シンガー・ソング・ライターの小椋佳さんがインタビューで語ったこと。
「私達は言葉をまず幼少期に真似て覚える。これを『真似び』と言う。次に学校で『学ぶ』。そこまでは人の言葉である。自分の人生を生きるということは『真似び』『学び』を卒業して、自分の言葉を生んでいくことである」
それを聞いて南こうせつさんが語ったこと。
「それは生き方にも通じるところがあると思う。学びの中で先生や先輩がいて、自分自身の道はあるけど、それまでの先生のコピーをしたり、気づいたら人の道を歩んでいたり、自分の道の路肩を歩いていたりする。それにまったく気づいていなかったりすることがある」
20代の頃、私のまわりにはカリスマ性の強い人が多くいた。その人達の話は面白く、私の知らないことばかり。若いからスポンジのようにどんどん吸収し、いま振り返ると恥ずかしいけれど、聞いたことをまるで自分の知識のように、自分の言葉のように、同年代の友人に語ったことがある。30代の始め頃までは、たくさんの人と出会い大きな影響を受けた。

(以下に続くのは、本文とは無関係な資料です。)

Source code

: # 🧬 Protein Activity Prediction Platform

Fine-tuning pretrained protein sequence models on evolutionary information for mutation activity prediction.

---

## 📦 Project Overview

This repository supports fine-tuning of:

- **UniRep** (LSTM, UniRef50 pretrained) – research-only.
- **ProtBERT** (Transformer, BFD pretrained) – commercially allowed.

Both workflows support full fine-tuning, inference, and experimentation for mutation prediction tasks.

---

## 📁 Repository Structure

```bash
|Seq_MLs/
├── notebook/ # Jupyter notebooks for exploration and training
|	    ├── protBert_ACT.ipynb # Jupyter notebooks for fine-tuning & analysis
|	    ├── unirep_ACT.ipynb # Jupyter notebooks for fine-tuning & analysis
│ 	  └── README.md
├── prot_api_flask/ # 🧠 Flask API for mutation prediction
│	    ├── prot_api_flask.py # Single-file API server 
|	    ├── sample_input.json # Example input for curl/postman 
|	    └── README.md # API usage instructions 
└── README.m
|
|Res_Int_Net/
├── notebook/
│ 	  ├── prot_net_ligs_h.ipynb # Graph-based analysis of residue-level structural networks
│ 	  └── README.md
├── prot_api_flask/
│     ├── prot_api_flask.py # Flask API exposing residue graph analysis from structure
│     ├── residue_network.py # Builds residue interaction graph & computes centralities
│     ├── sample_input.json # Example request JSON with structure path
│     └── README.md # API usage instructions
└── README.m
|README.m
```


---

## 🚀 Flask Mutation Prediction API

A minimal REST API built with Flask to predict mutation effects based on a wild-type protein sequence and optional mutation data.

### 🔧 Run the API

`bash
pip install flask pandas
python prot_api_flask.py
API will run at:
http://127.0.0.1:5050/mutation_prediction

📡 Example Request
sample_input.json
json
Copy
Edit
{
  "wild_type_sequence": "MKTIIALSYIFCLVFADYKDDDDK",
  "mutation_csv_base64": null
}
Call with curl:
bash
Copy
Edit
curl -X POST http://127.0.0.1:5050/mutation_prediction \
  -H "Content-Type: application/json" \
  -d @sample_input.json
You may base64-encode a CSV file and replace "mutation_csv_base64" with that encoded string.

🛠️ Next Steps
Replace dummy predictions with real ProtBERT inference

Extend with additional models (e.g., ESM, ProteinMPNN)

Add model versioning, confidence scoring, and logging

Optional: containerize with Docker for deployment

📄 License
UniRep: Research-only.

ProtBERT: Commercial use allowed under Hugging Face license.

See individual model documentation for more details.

その頃の自分はその人たちの言葉に目を輝かせ、胸をときめかせていたと思う。
その後、当然の如くいろいろな事が起こり、自分の内面と語り、考え、たくさんの映画を観て、本を読んできた。いまだ学び続けている私。
「自分の言葉で話していますか」「自分の人生を生きていますか」
特に気にしたことはなかったけれど、少し立ち止まって考えてしまったおふたりのお話である。